[3/8] nowait aio: return if direct write will trigger writeback

Submitted by Goldwyn Rodrigues on Feb. 28, 2017, 11:36 p.m.

Details

Message ID 20170228233610.25456-4-rgoldwyn@suse.de
State New
Headers show

Commit Message

Goldwyn Rodrigues Feb. 28, 2017, 11:36 p.m.
From: Goldwyn Rodrigues <rgoldwyn@suse.com>

Find out if the write will trigger a wait due to writeback. If yes,
return -EAGAIN.

This introduces a new function filemap_range_has_page() which
returns true if the file's mapping has a page within the range
mentioned.

Return -EINVAL for buffered AIO: there are multiple causes of
delay such as page locks, dirty throttling logic, page loading
from disk etc. which cannot be taken care of.

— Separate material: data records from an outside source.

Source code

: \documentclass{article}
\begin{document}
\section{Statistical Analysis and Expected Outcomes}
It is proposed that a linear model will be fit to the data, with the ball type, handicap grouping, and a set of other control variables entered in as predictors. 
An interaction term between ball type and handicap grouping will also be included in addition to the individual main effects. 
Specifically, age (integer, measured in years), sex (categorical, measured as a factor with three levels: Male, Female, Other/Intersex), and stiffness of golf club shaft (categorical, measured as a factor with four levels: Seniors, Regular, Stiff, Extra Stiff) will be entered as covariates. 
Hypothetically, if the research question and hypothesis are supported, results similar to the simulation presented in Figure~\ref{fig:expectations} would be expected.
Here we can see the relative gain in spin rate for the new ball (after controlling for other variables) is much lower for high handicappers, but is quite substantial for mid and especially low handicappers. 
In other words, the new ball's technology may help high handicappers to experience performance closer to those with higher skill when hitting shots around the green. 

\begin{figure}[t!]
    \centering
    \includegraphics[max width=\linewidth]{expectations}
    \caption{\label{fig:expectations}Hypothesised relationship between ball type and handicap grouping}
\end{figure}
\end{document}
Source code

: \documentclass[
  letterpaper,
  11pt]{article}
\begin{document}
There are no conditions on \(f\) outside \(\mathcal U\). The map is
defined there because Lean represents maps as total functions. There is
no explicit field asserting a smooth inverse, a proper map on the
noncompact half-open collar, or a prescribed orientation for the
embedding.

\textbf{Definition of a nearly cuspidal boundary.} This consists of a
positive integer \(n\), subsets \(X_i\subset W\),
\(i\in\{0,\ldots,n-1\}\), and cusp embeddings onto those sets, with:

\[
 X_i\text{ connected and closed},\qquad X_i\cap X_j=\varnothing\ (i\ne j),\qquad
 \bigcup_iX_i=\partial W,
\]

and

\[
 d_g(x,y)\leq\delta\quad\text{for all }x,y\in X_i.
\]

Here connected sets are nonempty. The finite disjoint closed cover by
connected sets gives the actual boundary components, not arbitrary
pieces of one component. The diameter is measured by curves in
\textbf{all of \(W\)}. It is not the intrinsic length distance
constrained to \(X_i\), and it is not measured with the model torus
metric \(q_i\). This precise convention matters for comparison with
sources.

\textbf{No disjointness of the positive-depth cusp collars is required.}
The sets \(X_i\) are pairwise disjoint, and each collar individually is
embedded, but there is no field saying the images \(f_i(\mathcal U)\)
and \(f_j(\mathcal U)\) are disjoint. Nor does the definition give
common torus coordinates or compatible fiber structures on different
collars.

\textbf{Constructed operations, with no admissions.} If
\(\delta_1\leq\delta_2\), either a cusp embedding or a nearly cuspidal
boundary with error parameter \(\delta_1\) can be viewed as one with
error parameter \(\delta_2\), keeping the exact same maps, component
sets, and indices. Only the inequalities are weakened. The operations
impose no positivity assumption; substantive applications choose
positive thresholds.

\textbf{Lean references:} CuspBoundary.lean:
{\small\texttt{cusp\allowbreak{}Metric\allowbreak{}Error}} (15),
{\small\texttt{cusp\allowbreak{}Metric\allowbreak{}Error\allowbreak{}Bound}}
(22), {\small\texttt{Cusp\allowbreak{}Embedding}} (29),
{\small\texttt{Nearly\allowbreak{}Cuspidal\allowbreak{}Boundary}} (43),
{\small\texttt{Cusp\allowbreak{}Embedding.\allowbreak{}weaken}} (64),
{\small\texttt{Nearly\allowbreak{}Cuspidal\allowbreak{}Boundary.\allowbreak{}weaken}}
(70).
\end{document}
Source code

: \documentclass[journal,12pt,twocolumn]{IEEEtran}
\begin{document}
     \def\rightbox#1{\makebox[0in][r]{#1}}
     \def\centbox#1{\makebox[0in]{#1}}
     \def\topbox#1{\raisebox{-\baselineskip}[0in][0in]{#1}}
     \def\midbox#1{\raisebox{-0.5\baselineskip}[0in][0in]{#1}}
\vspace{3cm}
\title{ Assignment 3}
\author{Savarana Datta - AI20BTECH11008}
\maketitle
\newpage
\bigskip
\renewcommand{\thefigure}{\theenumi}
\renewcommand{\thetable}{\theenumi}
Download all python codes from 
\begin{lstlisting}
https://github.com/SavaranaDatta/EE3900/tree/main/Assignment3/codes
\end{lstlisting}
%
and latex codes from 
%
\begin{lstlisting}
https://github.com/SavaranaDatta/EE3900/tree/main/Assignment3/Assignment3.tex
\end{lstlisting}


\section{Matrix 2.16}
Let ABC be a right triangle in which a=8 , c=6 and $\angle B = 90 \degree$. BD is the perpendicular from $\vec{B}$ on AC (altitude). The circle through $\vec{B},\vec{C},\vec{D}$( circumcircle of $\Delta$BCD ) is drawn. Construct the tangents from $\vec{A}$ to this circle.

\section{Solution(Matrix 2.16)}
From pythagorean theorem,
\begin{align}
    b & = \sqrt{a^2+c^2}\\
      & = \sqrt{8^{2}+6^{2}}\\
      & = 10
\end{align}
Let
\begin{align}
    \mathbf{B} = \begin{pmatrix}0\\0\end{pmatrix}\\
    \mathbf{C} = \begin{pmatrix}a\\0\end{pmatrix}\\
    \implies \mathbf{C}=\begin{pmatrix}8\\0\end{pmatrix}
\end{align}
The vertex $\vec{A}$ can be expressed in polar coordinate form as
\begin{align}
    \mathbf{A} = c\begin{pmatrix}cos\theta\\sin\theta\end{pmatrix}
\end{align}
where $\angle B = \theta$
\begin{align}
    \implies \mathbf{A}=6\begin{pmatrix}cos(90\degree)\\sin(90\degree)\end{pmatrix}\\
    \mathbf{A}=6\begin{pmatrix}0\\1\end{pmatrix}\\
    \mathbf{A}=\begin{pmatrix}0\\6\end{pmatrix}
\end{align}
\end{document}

Signed-off-by: Goldwyn Rodrigues <rgoldwyn@suse.com>
---
 include/linux/fs.h |  2 ++
 mm/filemap.c       | 50 +++++++++++++++++++++++++++++++++++++++++++++++---
 2 files changed, 49 insertions(+), 3 deletions(-)

Comments

Matthew Wilcox March 1, 2017, 3:46 a.m.
On Tue, Feb 28, 2017 at 05:36:05PM -0600, Goldwyn Rodrigues wrote:
> Find out if the write will trigger a wait due to writeback. If yes,
> return -EAGAIN.
> 
> This introduces a new function filemap_range_has_page() which
> returns true if the file's mapping has a page within the range
> mentioned.

Ugh, this is pretty inefficient.  If that's all you want to know, then
using the radix tree directly will be far more efficient than spinning
up all the pagevec machinery only to discard the pages found.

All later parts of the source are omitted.